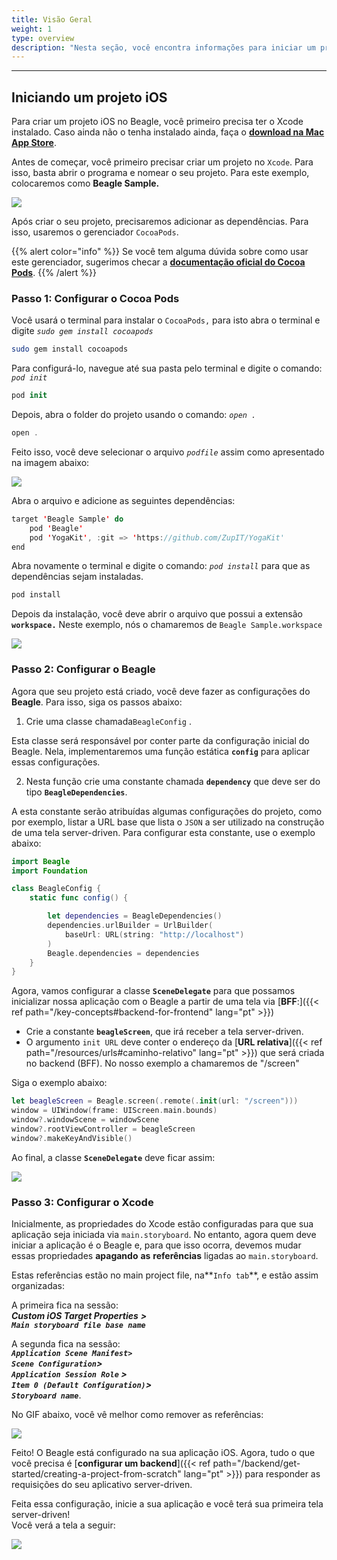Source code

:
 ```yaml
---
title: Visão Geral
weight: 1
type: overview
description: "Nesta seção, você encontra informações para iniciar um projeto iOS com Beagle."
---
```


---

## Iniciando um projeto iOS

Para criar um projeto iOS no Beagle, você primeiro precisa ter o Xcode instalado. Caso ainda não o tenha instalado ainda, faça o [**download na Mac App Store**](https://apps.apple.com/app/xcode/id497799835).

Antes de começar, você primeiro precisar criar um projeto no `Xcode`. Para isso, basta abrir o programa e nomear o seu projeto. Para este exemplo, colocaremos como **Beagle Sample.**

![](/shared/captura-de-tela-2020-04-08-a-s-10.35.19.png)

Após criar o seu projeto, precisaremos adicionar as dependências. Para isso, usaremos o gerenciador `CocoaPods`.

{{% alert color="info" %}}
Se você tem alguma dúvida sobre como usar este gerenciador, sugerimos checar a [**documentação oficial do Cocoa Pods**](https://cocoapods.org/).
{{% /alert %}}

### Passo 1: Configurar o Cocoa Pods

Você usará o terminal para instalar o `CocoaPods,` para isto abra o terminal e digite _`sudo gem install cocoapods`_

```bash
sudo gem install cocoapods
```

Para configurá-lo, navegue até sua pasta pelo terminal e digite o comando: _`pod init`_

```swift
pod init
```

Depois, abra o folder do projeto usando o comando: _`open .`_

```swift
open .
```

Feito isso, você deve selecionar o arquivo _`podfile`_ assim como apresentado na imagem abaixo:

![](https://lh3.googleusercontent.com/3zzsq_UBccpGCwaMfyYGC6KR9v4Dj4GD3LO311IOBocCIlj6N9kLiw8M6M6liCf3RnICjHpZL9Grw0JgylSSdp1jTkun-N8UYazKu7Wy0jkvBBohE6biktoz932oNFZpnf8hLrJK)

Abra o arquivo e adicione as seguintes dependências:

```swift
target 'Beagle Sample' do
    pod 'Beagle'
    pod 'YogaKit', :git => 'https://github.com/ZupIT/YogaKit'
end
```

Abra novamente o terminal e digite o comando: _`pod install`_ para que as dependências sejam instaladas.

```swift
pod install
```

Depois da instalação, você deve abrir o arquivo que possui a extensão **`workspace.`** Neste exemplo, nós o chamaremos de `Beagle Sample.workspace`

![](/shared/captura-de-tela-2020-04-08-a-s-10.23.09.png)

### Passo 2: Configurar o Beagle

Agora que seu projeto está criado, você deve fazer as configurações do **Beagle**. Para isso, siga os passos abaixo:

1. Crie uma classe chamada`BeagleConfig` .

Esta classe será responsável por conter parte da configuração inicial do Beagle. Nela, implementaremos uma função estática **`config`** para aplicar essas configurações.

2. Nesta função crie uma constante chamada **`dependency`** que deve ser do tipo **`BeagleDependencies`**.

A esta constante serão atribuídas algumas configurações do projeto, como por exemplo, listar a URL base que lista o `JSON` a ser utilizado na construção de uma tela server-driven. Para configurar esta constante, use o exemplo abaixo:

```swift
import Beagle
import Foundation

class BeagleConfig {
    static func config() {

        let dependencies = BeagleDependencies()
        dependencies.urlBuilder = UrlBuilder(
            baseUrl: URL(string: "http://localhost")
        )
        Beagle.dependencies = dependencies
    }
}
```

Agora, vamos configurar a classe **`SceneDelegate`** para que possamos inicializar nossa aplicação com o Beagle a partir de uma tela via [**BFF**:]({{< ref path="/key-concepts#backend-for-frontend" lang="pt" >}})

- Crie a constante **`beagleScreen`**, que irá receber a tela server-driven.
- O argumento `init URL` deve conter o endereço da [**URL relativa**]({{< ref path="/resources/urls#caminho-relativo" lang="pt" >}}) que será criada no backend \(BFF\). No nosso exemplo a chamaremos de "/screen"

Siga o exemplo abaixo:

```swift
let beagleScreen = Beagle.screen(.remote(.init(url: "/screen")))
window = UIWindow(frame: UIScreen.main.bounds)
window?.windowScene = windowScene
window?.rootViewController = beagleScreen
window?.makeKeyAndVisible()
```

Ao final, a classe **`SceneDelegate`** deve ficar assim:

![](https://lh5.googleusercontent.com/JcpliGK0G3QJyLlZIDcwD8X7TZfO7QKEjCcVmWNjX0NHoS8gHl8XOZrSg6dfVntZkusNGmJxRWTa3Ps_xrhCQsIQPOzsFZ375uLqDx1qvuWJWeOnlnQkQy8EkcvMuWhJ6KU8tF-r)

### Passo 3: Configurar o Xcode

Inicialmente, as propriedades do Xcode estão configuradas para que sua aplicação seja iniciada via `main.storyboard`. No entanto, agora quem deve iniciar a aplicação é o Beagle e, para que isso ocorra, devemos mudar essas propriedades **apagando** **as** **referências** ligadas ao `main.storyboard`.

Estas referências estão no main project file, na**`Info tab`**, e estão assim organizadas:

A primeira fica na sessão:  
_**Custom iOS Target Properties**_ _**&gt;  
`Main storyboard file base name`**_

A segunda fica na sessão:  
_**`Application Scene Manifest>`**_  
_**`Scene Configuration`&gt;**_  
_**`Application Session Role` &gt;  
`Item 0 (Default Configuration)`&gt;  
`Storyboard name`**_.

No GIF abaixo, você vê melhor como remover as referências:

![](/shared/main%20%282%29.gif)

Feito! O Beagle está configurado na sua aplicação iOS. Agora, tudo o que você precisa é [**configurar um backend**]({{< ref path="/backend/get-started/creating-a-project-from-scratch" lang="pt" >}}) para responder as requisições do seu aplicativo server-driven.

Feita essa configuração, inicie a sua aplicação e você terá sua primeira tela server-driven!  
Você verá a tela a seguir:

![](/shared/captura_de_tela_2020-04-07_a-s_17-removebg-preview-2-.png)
-=-=-
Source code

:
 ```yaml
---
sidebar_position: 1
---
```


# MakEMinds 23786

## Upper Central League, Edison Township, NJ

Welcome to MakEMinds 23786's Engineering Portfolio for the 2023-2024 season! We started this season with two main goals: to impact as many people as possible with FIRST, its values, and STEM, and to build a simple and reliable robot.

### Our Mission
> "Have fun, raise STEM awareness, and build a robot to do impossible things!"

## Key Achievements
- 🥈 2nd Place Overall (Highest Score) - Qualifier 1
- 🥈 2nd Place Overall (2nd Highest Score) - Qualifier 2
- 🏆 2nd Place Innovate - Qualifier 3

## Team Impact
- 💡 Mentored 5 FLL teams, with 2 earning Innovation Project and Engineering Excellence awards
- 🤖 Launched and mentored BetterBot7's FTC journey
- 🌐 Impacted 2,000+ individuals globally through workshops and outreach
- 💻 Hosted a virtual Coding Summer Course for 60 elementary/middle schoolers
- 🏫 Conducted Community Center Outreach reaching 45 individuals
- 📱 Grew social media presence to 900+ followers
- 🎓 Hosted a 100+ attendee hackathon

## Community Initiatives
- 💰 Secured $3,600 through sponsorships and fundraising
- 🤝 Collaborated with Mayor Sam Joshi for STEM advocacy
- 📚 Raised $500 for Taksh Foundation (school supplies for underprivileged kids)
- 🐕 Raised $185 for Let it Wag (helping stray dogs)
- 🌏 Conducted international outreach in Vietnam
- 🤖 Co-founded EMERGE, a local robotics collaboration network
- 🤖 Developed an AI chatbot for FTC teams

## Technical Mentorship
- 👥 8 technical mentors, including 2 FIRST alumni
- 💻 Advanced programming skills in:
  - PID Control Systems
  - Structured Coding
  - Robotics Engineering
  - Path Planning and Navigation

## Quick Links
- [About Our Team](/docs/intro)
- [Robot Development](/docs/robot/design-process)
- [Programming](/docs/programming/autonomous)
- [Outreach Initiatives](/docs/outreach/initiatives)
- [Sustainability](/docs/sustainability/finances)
-=-=-
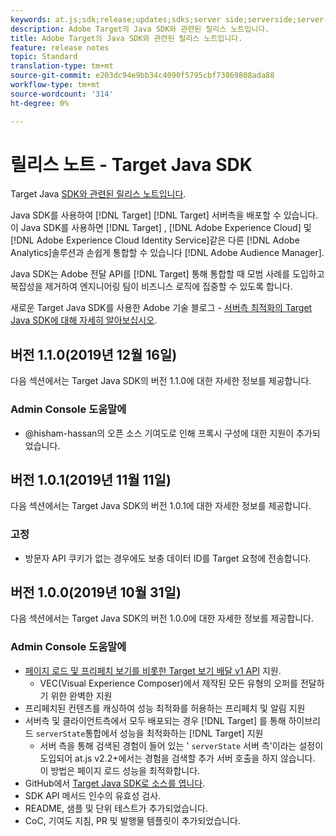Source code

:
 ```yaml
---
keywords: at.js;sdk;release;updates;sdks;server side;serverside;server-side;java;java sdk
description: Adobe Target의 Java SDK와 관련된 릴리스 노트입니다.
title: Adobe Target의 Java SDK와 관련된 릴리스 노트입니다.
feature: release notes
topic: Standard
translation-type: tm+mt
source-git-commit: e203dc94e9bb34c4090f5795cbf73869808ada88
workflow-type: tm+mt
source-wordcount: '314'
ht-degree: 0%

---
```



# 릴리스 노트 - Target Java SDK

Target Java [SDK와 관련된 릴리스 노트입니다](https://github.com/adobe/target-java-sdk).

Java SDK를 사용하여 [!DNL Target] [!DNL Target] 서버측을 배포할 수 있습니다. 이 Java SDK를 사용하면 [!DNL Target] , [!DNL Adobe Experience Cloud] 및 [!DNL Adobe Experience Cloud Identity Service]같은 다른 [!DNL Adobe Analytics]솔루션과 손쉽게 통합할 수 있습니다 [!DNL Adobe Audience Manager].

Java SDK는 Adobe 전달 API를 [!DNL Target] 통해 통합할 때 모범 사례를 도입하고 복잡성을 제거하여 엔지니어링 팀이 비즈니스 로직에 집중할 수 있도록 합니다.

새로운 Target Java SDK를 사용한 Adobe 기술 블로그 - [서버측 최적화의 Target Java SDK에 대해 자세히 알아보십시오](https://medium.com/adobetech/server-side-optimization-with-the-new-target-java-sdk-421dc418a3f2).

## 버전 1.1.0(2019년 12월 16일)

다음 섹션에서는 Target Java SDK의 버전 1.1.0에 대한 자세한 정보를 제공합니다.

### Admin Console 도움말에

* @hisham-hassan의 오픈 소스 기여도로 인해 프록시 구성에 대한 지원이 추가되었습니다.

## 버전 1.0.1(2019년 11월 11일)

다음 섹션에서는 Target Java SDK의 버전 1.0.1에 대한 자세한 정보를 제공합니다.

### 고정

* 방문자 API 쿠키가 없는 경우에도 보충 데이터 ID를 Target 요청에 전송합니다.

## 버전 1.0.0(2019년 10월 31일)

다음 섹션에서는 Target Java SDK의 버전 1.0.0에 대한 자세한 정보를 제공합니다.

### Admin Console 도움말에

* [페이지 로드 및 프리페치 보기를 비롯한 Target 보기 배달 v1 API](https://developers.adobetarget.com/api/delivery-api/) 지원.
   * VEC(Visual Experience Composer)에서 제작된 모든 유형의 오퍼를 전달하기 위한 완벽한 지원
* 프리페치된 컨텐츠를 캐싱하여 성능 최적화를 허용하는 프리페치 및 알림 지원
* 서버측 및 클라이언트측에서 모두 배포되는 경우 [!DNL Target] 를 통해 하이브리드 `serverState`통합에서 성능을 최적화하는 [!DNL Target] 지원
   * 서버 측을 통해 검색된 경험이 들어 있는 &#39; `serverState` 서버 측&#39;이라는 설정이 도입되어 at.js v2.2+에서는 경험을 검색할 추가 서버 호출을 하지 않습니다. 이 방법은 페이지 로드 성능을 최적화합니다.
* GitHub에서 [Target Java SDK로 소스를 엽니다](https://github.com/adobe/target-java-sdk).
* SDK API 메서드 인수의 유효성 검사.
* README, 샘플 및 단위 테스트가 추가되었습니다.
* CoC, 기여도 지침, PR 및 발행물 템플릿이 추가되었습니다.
-=-=-
#### What is needed:
In the entries above, find the line with "- [About Our Team](/docs/intro)" and the line with "- [Sustainability](/docs/sustainability/finances)", then set down exactly those two and every line between them, nothing else.

#### Exercise result:
- [About Our Team](/docs/intro)
- [Robot Development](/docs/robot/design-process)
- [Programming](/docs/programming/autonomous)
- [Outreach Initiatives](/docs/outreach/initiatives)
- [Sustainability](/docs/sustainability/finances)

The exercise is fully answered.